REQUIREMENT:
The records underneath are to be repeated exactly, with the pictures left out.
─── MATERIAL SHOWN
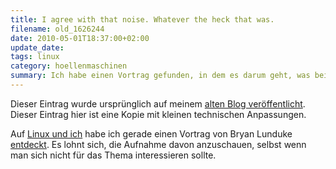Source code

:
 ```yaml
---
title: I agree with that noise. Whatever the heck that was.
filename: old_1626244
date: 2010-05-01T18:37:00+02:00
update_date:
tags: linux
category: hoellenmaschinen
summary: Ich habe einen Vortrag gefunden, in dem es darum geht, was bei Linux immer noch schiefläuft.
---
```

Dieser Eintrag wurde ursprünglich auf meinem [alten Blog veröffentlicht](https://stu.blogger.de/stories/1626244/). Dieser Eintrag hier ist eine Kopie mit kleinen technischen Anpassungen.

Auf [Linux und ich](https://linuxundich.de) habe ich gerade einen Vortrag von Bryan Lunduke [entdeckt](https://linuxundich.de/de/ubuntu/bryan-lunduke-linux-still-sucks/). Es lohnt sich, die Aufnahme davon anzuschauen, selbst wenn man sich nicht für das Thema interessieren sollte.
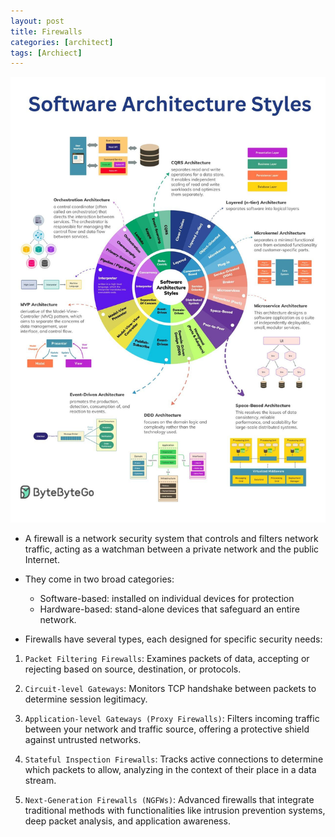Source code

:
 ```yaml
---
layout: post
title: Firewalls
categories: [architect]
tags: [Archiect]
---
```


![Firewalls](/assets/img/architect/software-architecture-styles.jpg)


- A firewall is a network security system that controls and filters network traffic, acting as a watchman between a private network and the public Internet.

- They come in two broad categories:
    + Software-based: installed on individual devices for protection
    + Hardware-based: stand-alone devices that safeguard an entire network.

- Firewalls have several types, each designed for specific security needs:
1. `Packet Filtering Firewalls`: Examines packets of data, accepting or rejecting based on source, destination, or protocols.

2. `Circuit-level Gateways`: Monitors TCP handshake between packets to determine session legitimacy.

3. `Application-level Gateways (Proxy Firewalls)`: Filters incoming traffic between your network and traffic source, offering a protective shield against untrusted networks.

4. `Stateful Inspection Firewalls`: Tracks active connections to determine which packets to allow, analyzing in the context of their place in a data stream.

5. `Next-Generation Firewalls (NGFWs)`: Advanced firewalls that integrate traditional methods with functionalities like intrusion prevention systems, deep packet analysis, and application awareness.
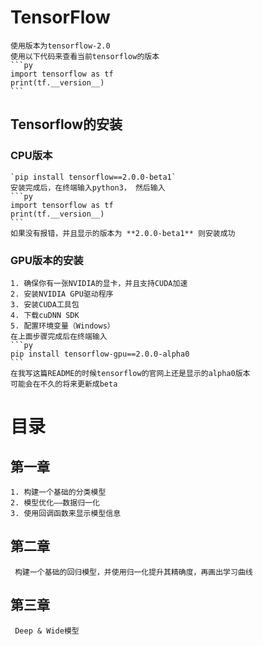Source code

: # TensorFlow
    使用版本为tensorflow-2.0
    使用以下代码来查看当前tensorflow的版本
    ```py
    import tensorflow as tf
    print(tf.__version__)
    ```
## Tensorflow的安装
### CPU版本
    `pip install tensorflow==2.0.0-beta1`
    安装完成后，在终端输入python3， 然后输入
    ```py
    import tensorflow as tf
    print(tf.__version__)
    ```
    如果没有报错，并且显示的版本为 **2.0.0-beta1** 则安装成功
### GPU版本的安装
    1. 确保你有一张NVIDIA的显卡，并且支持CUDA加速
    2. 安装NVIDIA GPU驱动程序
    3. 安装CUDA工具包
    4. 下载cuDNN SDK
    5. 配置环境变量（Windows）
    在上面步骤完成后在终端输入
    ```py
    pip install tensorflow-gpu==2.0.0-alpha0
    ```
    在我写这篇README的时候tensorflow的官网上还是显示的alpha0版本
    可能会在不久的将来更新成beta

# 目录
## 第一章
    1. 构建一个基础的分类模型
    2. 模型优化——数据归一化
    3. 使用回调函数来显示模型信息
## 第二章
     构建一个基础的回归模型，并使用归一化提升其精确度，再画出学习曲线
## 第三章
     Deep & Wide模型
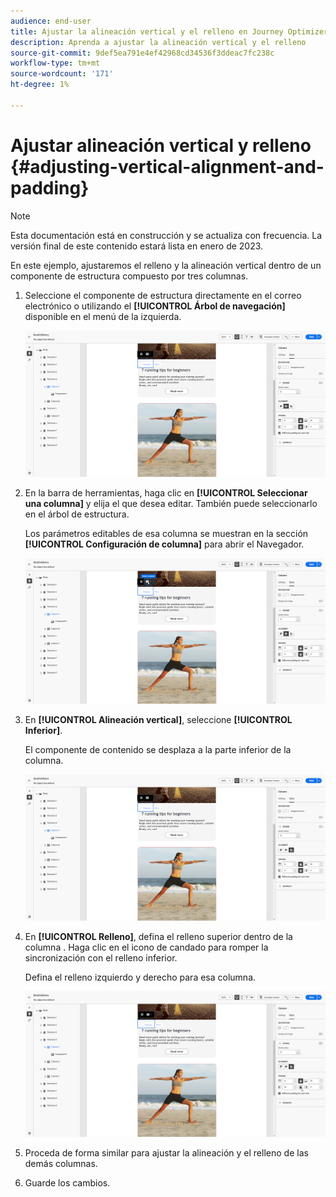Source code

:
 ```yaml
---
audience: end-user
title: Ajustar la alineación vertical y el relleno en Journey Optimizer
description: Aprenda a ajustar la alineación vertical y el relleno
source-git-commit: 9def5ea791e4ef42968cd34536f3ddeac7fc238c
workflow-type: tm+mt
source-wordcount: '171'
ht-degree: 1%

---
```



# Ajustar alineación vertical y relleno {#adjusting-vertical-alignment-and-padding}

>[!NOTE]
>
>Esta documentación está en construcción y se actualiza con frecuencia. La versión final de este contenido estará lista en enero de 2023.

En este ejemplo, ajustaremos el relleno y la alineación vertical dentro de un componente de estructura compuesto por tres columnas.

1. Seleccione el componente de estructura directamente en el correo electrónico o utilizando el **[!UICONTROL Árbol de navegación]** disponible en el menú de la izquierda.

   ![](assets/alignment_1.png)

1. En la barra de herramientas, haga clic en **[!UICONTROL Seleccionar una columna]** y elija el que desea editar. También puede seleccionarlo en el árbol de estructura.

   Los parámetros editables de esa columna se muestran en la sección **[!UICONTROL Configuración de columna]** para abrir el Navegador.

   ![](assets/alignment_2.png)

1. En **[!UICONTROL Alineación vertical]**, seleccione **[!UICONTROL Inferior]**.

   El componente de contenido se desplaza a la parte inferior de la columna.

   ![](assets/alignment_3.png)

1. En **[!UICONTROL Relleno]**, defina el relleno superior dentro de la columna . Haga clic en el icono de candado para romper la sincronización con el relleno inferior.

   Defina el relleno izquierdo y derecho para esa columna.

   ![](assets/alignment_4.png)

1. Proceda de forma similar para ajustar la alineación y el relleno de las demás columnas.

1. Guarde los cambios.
──────
OUTPUT OF THE EXERCISE:
Source code

:
 ```yaml
---
title: I agree with that noise. Whatever the heck that was.
filename: old_1626244
date: 2010-05-01T18:37:00+02:00
update_date:
tags: linux
category: hoellenmaschinen
summary: Ich habe einen Vortrag gefunden, in dem es darum geht, was bei Linux immer noch schiefläuft.
---
```

Dieser Eintrag wurde ursprünglich auf meinem [alten Blog veröffentlicht](https://stu.blogger.de/stories/1626244/). Dieser Eintrag hier ist eine Kopie mit kleinen technischen Anpassungen.

Auf [Linux und ich](https://linuxundich.de) habe ich gerade einen Vortrag von Bryan Lunduke [entdeckt](https://linuxundich.de/de/ubuntu/bryan-lunduke-linux-still-sucks/). Es lohnt sich, die Aufnahme davon anzuschauen, selbst wenn man sich nicht für das Thema interessieren sollte.
Source code

:
 ```yaml
---
layout: post
title: Firewalls
categories: [architect]
tags: [Archiect]
---
```


![Firewalls](/assets/img/architect/software-architecture-styles.jpg)


- A firewall is a network security system that controls and filters network traffic, acting as a watchman between a private network and the public Internet.

- They come in two broad categories:
    + Software-based: installed on individual devices for protection
    + Hardware-based: stand-alone devices that safeguard an entire network.

- Firewalls have several types, each designed for specific security needs:
1. `Packet Filtering Firewalls`: Examines packets of data, accepting or rejecting based on source, destination, or protocols.

2. `Circuit-level Gateways`: Monitors TCP handshake between packets to determine session legitimacy.

3. `Application-level Gateways (Proxy Firewalls)`: Filters incoming traffic between your network and traffic source, offering a protective shield against untrusted networks.

4. `Stateful Inspection Firewalls`: Tracks active connections to determine which packets to allow, analyzing in the context of their place in a data stream.

5. `Next-Generation Firewalls (NGFWs)`: Advanced firewalls that integrate traditional methods with functionalities like intrusion prevention systems, deep packet analysis, and application awareness.
Source code

: # TensorFlow
    使用版本为tensorflow-2.0
    使用以下代码来查看当前tensorflow的版本
    ```py
    import tensorflow as tf
    print(tf.__version__)
    ```
## Tensorflow的安装
### CPU版本
    `pip install tensorflow==2.0.0-beta1`
    安装完成后，在终端输入python3， 然后输入
    ```py
    import tensorflow as tf
    print(tf.__version__)
    ```
    如果没有报错，并且显示的版本为 **2.0.0-beta1** 则安装成功
### GPU版本的安装
    1. 确保你有一张NVIDIA的显卡，并且支持CUDA加速
    2. 安装NVIDIA GPU驱动程序
    3. 安装CUDA工具包
    4. 下载cuDNN SDK
    5. 配置环境变量（Windows）
    在上面步骤完成后在终端输入
    ```py
    pip install tensorflow-gpu==2.0.0-alpha0
    ```
    在我写这篇README的时候tensorflow的官网上还是显示的alpha0版本
    可能会在不久的将来更新成beta

# 目录
## 第一章
    1. 构建一个基础的分类模型
    2. 模型优化——数据归一化
    3. 使用回调函数来显示模型信息
## 第二章
     构建一个基础的回归模型，并使用归一化提升其精确度，再画出学习曲线
## 第三章
     Deep & Wide模型
Source code

:
 ```yaml
---
audience: end-user
title: Ajustar la alineación vertical y el relleno en Journey Optimizer
description: Aprenda a ajustar la alineación vertical y el relleno
source-git-commit: 9def5ea791e4ef42968cd34536f3ddeac7fc238c
workflow-type: tm+mt
source-wordcount: '171'
ht-degree: 1%

---
```



# Ajustar alineación vertical y relleno {#adjusting-vertical-alignment-and-padding}

>[!NOTE]
>
>Esta documentación está en construcción y se actualiza con frecuencia. La versión final de este contenido estará lista en enero de 2023.

En este ejemplo, ajustaremos el relleno y la alineación vertical dentro de un componente de estructura compuesto por tres columnas.

1. Seleccione el componente de estructura directamente en el correo electrónico o utilizando el **[!UICONTROL Árbol de navegación]** disponible en el menú de la izquierda.

   ![](assets/alignment_1.png)

1. En la barra de herramientas, haga clic en **[!UICONTROL Seleccionar una columna]** y elija el que desea editar. También puede seleccionarlo en el árbol de estructura.

   Los parámetros editables de esa columna se muestran en la sección **[!UICONTROL Configuración de columna]** para abrir el Navegador.

   ![](assets/alignment_2.png)

1. En **[!UICONTROL Alineación vertical]**, seleccione **[!UICONTROL Inferior]**.

   El componente de contenido se desplaza a la parte inferior de la columna.

   ![](assets/alignment_3.png)

1. En **[!UICONTROL Relleno]**, defina el relleno superior dentro de la columna . Haga clic en el icono de candado para romper la sincronización con el relleno inferior.

   Defina el relleno izquierdo y derecho para esa columna.

   ![](assets/alignment_4.png)

1. Proceda de forma similar para ajustar la alineación y el relleno de las demás columnas.

1. Guarde los cambios.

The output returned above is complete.